Before commencing with your application, it is important to realize that each of these ranges require different measurement techniques. In fact, there isn’t a single technique that can measure every resistance value, and it is very easy to obtain inaccurate results because of using the wrong technique for your application range.

For example, if you don’t match your technique with your range, your data may only be accurate to within 5% of the actual value. For some applications, this isn’t a major issue, but in other instances, your measurements will need to be significantly more accurate, such as when recording data at the milliohm level or when recording at giga-ohm levels– where the accuracy of the readings can significantly vary depending on the capacitance and insulation resistance of your cabling.

Out of the three, mid-range measurements are the simplest, whereas very low- and high-range measurements can bring about problems which are realized in the form of measurement errors and lower accuracies.

## Ohm’s Law

The fundamental principle of resistance measurement, Ohm’s Law, states that, the ratio of the potential difference (V) across the ends of a conductor of resistance (R) to the current (I), flowing in that conductor will be at a constant value when the temperature is also constant. For many applications you can use the basic Ohm’s Law formula of I = V/R, where I is the current through the conductor (amperes), V is the potential difference across the conductor (volts), and R is the resistance of the conductor (a constant with its unit in Ohms).

Ohm’s Law is simple to work with if you wish to find any of these values. For example, it is also correct that Resistance equals Voltage divided by Current (R=V/I), and that Voltage = Current multiplied by Resistance (V=I*R). Using this approach, you can deduce any missing variable if the other two values are known.

## Using Data Loggers for Resistance Measurement

As well as using multimeters, resistance can be determined using a correctly-configured universal input data logger. However, these dataloggers have a limited measurement range, so this must be considered. Universal analog inputs enable dataloggers to log voltage or current measurements, calculate the values of resistance and save the data.

In addition to the measurement instrument you choose to employ, there are subtleties about measuring resistance that you must understand to increase the accuracy of your measurements.

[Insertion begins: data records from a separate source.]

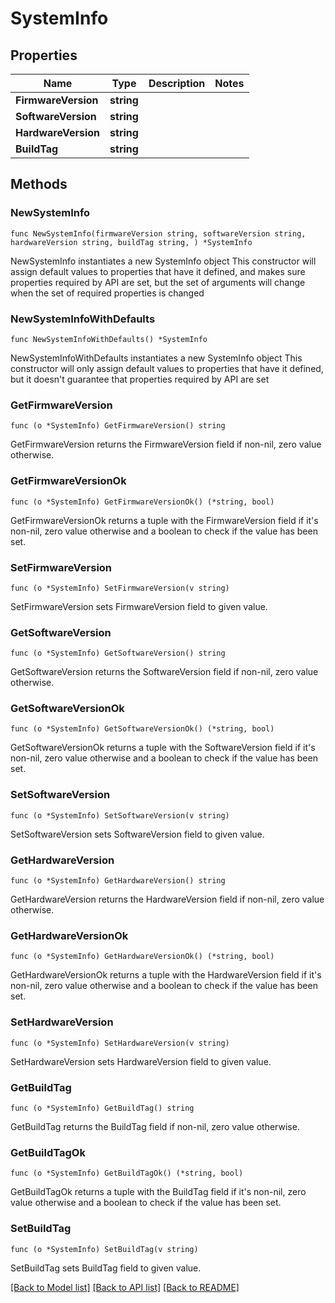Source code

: # SystemInfo

## Properties

Name | Type | Description | Notes
------------ | ------------- | ------------- | -------------
**FirmwareVersion** | **string** |  | 
**SoftwareVersion** | **string** |  | 
**HardwareVersion** | **string** |  | 
**BuildTag** | **string** |  | 

## Methods

### NewSystemInfo

`func NewSystemInfo(firmwareVersion string, softwareVersion string, hardwareVersion string, buildTag string, ) *SystemInfo`

NewSystemInfo instantiates a new SystemInfo object
This constructor will assign default values to properties that have it defined,
and makes sure properties required by API are set, but the set of arguments
will change when the set of required properties is changed

### NewSystemInfoWithDefaults

`func NewSystemInfoWithDefaults() *SystemInfo`

NewSystemInfoWithDefaults instantiates a new SystemInfo object
This constructor will only assign default values to properties that have it defined,
but it doesn't guarantee that properties required by API are set

### GetFirmwareVersion

`func (o *SystemInfo) GetFirmwareVersion() string`

GetFirmwareVersion returns the FirmwareVersion field if non-nil, zero value otherwise.

### GetFirmwareVersionOk

`func (o *SystemInfo) GetFirmwareVersionOk() (*string, bool)`

GetFirmwareVersionOk returns a tuple with the FirmwareVersion field if it's non-nil, zero value otherwise
and a boolean to check if the value has been set.

### SetFirmwareVersion

`func (o *SystemInfo) SetFirmwareVersion(v string)`

SetFirmwareVersion sets FirmwareVersion field to given value.


### GetSoftwareVersion

`func (o *SystemInfo) GetSoftwareVersion() string`

GetSoftwareVersion returns the SoftwareVersion field if non-nil, zero value otherwise.

### GetSoftwareVersionOk

`func (o *SystemInfo) GetSoftwareVersionOk() (*string, bool)`

GetSoftwareVersionOk returns a tuple with the SoftwareVersion field if it's non-nil, zero value otherwise
and a boolean to check if the value has been set.

### SetSoftwareVersion

`func (o *SystemInfo) SetSoftwareVersion(v string)`

SetSoftwareVersion sets SoftwareVersion field to given value.


### GetHardwareVersion

`func (o *SystemInfo) GetHardwareVersion() string`

GetHardwareVersion returns the HardwareVersion field if non-nil, zero value otherwise.

### GetHardwareVersionOk

`func (o *SystemInfo) GetHardwareVersionOk() (*string, bool)`

GetHardwareVersionOk returns a tuple with the HardwareVersion field if it's non-nil, zero value otherwise
and a boolean to check if the value has been set.

### SetHardwareVersion

`func (o *SystemInfo) SetHardwareVersion(v string)`

SetHardwareVersion sets HardwareVersion field to given value.


### GetBuildTag

`func (o *SystemInfo) GetBuildTag() string`

GetBuildTag returns the BuildTag field if non-nil, zero value otherwise.

### GetBuildTagOk

`func (o *SystemInfo) GetBuildTagOk() (*string, bool)`

GetBuildTagOk returns a tuple with the BuildTag field if it's non-nil, zero value otherwise
and a boolean to check if the value has been set.

### SetBuildTag

`func (o *SystemInfo) SetBuildTag(v string)`

SetBuildTag sets BuildTag field to given value.



[[Back to Model list]](../README.md#documentation-for-models) [[Back to API list]](../README.md#documentation-for-api-endpoints) [[Back to README]](../README.md)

## Low-Resistance Measurement

Let’s first look at the cables that connect the device being measured to the instrument: If you’re measuring resistance close to the source, you will get different readings to those from a sensor located 200 ft away. For example, if we have a resistor which we wish to measure, the first step is to somehow connect it, so we connect a wire to a 1-ohm resistor.

However, the wire Is not an ideal conductor—it gives some resistance within itself, just like any piece of wire. Let’s say that this resistance is 1 ohm per 100 ft (a typical value for a 20-gauge wire), and we have 3 ft worth of cabling going to and from the device (6 ft. total), we would expect to obtain a resistance reading of 1 ohm, but our actual resistance value is 1.06 ohms.

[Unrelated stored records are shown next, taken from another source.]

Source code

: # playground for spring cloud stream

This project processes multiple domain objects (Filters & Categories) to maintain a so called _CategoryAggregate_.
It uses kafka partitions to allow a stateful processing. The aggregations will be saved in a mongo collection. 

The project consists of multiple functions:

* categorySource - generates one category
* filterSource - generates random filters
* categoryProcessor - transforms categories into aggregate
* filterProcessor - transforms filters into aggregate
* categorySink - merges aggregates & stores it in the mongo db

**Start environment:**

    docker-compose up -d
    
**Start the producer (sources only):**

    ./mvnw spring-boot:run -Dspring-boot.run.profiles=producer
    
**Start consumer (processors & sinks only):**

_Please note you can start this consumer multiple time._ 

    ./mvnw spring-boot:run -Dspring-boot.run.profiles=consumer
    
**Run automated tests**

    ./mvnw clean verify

When measuring smaller resistance values, a common method is to force a known current followed by measuring the voltage across the Device Under Test (DUT–see Figure 1 below). This is in adherence to Ohm’s Law since you’re backing out the resistance using the current and voltage. We are assuming that you have a precision current source (for example of 2 milliamps or 200 microamps), and a voltmeter with high accuracy. Figure 1. Forcing a Known Current

You run two wires on both sides of the resistor, followed by forcing the current through both sets of leads. However, this will produce a measurement error because the voltage measured at the end of the leads will not be equal to the voltage across the resistor, because it also includes the voltage drop across the wires between the meter and DUT.

Therefore, in these cases you can minimize the error by performing a 4-wire measurement (see Figure 2 below) where one set of leads is used to carry the sourced current, and a second set of leads is only used to determine the voltage across the resistor. Figure 2. Typical 4-Wire Measurement

This approach yields much more accurate results by navigating around the additional voltage drop induced by the current source through the leads. In this instance, it is assumed that the voltmeter draws a negligible current, and this is not usually a concern.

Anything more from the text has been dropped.